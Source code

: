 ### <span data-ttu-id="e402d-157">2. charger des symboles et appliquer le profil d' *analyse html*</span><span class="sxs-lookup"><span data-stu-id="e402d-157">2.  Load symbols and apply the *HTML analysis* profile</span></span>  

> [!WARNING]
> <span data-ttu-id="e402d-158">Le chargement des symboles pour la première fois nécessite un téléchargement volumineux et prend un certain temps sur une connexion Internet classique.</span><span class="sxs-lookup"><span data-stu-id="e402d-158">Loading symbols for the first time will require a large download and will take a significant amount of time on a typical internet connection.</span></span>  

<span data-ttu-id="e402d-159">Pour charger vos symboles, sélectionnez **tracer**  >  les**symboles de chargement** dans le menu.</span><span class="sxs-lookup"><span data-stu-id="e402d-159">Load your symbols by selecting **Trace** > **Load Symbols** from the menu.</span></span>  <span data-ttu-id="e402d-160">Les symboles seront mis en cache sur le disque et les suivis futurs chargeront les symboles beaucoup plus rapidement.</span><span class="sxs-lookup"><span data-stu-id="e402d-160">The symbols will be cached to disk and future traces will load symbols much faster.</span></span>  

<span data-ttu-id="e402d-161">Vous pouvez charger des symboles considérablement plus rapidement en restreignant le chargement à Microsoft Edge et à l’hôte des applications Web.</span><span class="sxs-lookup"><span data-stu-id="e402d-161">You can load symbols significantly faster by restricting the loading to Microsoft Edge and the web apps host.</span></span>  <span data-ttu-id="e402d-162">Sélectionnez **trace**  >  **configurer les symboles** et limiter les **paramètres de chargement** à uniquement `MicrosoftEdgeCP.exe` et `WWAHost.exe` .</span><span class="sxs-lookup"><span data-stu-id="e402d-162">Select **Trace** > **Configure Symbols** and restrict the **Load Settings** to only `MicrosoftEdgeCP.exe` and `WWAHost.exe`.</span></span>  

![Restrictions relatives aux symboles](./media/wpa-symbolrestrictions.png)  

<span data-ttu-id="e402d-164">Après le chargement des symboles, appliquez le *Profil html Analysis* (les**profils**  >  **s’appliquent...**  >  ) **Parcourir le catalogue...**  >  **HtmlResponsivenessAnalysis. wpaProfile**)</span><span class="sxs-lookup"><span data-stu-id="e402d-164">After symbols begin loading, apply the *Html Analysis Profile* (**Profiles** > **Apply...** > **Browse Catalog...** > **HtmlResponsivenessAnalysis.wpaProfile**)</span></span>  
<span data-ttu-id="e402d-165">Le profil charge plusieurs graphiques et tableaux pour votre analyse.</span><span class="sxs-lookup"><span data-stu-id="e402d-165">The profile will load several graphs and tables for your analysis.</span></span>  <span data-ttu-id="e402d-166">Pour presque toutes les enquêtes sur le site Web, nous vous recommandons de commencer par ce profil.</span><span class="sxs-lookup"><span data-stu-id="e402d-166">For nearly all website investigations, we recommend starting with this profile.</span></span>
..............................
> [Work instruction]
Would you print all of the records exactly as they were given?

> [Result for this task]
Source code

: ### <span data-ttu-id="e402d-157">2. charger des symboles et appliquer le profil d' *analyse html*</span><span class="sxs-lookup"><span data-stu-id="e402d-157">2.  Load symbols and apply the *HTML analysis* profile</span></span>  

> [!WARNING]
> <span data-ttu-id="e402d-158">Le chargement des symboles pour la première fois nécessite un téléchargement volumineux et prend un certain temps sur une connexion Internet classique.</span><span class="sxs-lookup"><span data-stu-id="e402d-158">Loading symbols for the first time will require a large download and will take a significant amount of time on a typical internet connection.</span></span>  

<span data-ttu-id="e402d-159">Pour charger vos symboles, sélectionnez **tracer**  >  les**symboles de chargement** dans le menu.</span><span class="sxs-lookup"><span data-stu-id="e402d-159">Load your symbols by selecting **Trace** > **Load Symbols** from the menu.</span></span>  <span data-ttu-id="e402d-160">Les symboles seront mis en cache sur le disque et les suivis futurs chargeront les symboles beaucoup plus rapidement.</span><span class="sxs-lookup"><span data-stu-id="e402d-160">The symbols will be cached to disk and future traces will load symbols much faster.</span></span>  

<span data-ttu-id="e402d-161">Vous pouvez charger des symboles considérablement plus rapidement en restreignant le chargement à Microsoft Edge et à l’hôte des applications Web.</span><span class="sxs-lookup"><span data-stu-id="e402d-161">You can load symbols significantly faster by restricting the loading to Microsoft Edge and the web apps host.</span></span>  <span data-ttu-id="e402d-162">Sélectionnez **trace**  >  **configurer les symboles** et limiter les **paramètres de chargement** à uniquement `MicrosoftEdgeCP.exe` et `WWAHost.exe` .</span><span class="sxs-lookup"><span data-stu-id="e402d-162">Select **Trace** > **Configure Symbols** and restrict the **Load Settings** to only `MicrosoftEdgeCP.exe` and `WWAHost.exe`.</span></span>  

![Restrictions relatives aux symboles](./media/wpa-symbolrestrictions.png)  

<span data-ttu-id="e402d-164">Après le chargement des symboles, appliquez le *Profil html Analysis* (les**profils**  >  **s’appliquent...**  >  ) **Parcourir le catalogue...**  >  **HtmlResponsivenessAnalysis. wpaProfile**)</span><span class="sxs-lookup"><span data-stu-id="e402d-164">After symbols begin loading, apply the *Html Analysis Profile* (**Profiles** > **Apply...** > **Browse Catalog...** > **HtmlResponsivenessAnalysis.wpaProfile**)</span></span>  
<span data-ttu-id="e402d-165">Le profil charge plusieurs graphiques et tableaux pour votre analyse.</span><span class="sxs-lookup"><span data-stu-id="e402d-165">The profile will load several graphs and tables for your analysis.</span></span>  <span data-ttu-id="e402d-166">Pour presque toutes les enquêtes sur le site Web, nous vous recommandons de commencer par ce profil.</span><span class="sxs-lookup"><span data-stu-id="e402d-166">For nearly all website investigations, we recommend starting with this profile.</span></span>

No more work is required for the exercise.